The face of music
I’ve attached (for a long time) importance to who makes the music I like. Songs shouldn’t be reduced to a title; the artist did get involved along the way. From back when music was who we saw on Ed Sullivan, through the Teen Beat magazines that my sisters left around the house, across the covers of the LPs which showed up in the radio station; all of these led to there being somebody behind the whole thing. Maybe that’s why I never fell in love with anonymous piano concertos from long dead men played by faceless hands.
On one side of my musical preferences, there’s been three decades of the who’s who of Quebec music. Today, I hit the jackpot in trivial information. At QuebecPop.com, somebody has gone to great lengths to cross reference the players in my musical lifetime. Fun, because music is inherently a game of “three degrees of separation”. The characters do know each other, and their efforts add a pot-pourri of flavours to the soup. I can’t play this game with my children, yet. With time and exposure, perhaps.
The site brought back a lot of musical memories; I can’t necessarily sing the song, but I can hum along. I’ve even had the chance to see some of the principals, unlike the American market. Maybe it’s time for a similar site devoted to the East Coast.

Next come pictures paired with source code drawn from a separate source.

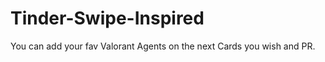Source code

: # Tinder-Swipe-Inspired

You can add your fav Valorant Agents on the next Cards you wish and PR.






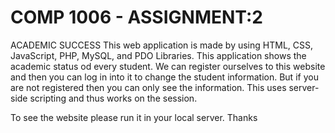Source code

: # COMP 1006 - ASSIGNMENT:2
ACADEMIC SUCCESS
This web application is made by using HTML, CSS, JavaScript, PHP, MySQL, 
and PDO Libraries. This application shows the academic status od every student. We can 
register ourselves to this website and then you can log in into it to change
the student information. But if you are not registered then you can only 
see the information. This uses server-side scripting and thus works on the session. 




To see the website please run it in your local server.
Thanks
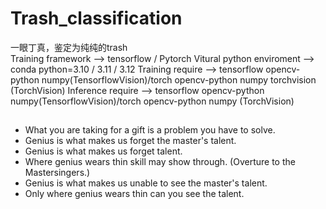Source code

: # Trash_classification
一眼丁真，鉴定为纯纯的trash  
Training framework --> tensorflow / Pytorch
Vitural python enviroment --> conda python=3.10 / 3.11 / 3.12 
Training require -->   tensorflow opencv-python numpy(TensorflowVision)/torch opencv-python numpy torchvision (TorchVision)
Inference require -->  tensorflow opencv-python numpy(TensorflowVision)/torch opencv-python numpy (TorchVision)

## 
- What you are taking for a gift is a problem you have to solve.
- Genius is what makes us forget the master's talent.
- Genius is what makes us forget talent.
- Where genius wears thin skill may show through. (Overture to the Mastersingers.)
- Genius is what makes us unable to see the master's talent.
- Only where genius wears thin can you see the talent.
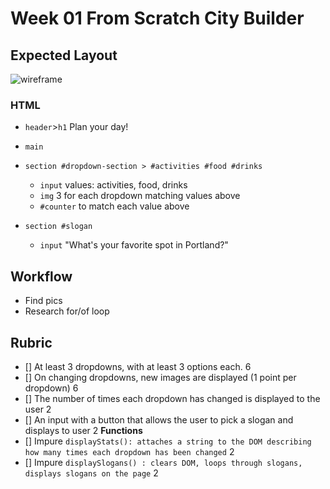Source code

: # Week 01 From Scratch City Builder

## Expected Layout

![wireframe]()

### HTML

-   `header`>`h1` Plan your day!
-   `main`

-   `section #dropdown-section > #activities #food #drinks`

    -   `input` values: activities, food, drinks
    -   `img` 3 for each dropdown matching values above
    -   `#counter` to match each value above

-   `section #slogan`
    -   `input` "What's your favorite spot in Portland?"

## Workflow

-   Find pics
-   Research for/of loop

## Rubric

-   [] At least 3 dropdowns, with at least 3 options each. 6
-   [] On changing dropdowns, new images are displayed (1 point per dropdown) 6
-   [] The number of times each dropdown has changed is displayed to the user 2
-   [] An input with a button that allows the user to pick a slogan and displays to user 2
    **Functions**
-   [] Impure `displayStats(): attaches a string to the DOM describing how many times each dropdown has been changed` 2
-   [] Impure `displaySlogans() : clears DOM, loops through slogans, displays slogans on the page` 2
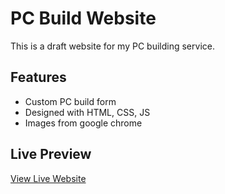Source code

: # PC Build Website

This is a draft website for my PC building service.

## Features
- Custom PC build form
- Designed with HTML, CSS, JS
- Images from google chrome


## Live Preview
[View Live Website](https://tribulaE.github.io/mywebsite-draft/)  
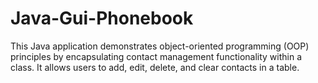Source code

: # Java-Gui-Phonebook
This Java application demonstrates object-oriented programming (OOP) principles by encapsulating contact management functionality within a class. It allows users to add, edit, delete, and clear contacts in a table.
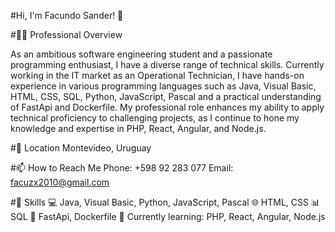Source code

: #Hi, I'm Facundo Sander! 👋

#👨‍💻 Professional Overview

As an ambitious software engineering student and a passionate programming enthusiast, I have a diverse range of technical skills. Currently working in the IT market as an Operational Technician, I have hands-on experience in various programming languages such as Java, Visual Basic, HTML, CSS, SQL, Python, JavaScript, Pascal and a practical understanding of FastApi and Dockerfile. My professional role enhances my ability to apply technical proficiency to challenging projects, as I continue to hone my knowledge and expertise in PHP, React, Angular, and Node.js.

#📍 Location
Montevideo, Uruguay

#📫 How to Reach Me
Phone: +598 92 283 077
Email: facuzx2010@gmail.com



#🚀 Skills
💻 Java, Visual Basic, Python, JavaScript, Pascal
🌐 HTML, CSS
📊 SQL
🐳 FastApi, Dockerfile
🐍 Currently learning: PHP, React, Angular, Node.js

Obviously there’s a lot more access to recorded music than back in the ’70s. Carrying around sixteen hours of your favourite tunes required strong arms and a lot of patience. Yes, children, we did have random tune choices… it required a blindfold, but we worked through the difficulties. The real crazies would tear the labels off the records, and then try to memorize the pattern in the grooves! Seriously, until you’ve listened to old mix tapes for a weekend to try and find “the song”, you haven’t lived.
Nowadays, the iPod (which someday will seem like a toy) is everywhere. A decent editorial has run in Voir.ca, dealing with the isolation of the melomane on the city bus. If you are comfortable in French, look here. The synopsis is that we don’t have a problem with the strangers around us, because we have learned to “tune them out”. Even better, we get to choose what songs to do it with. Happiness is a full MP3 player with a charged battery.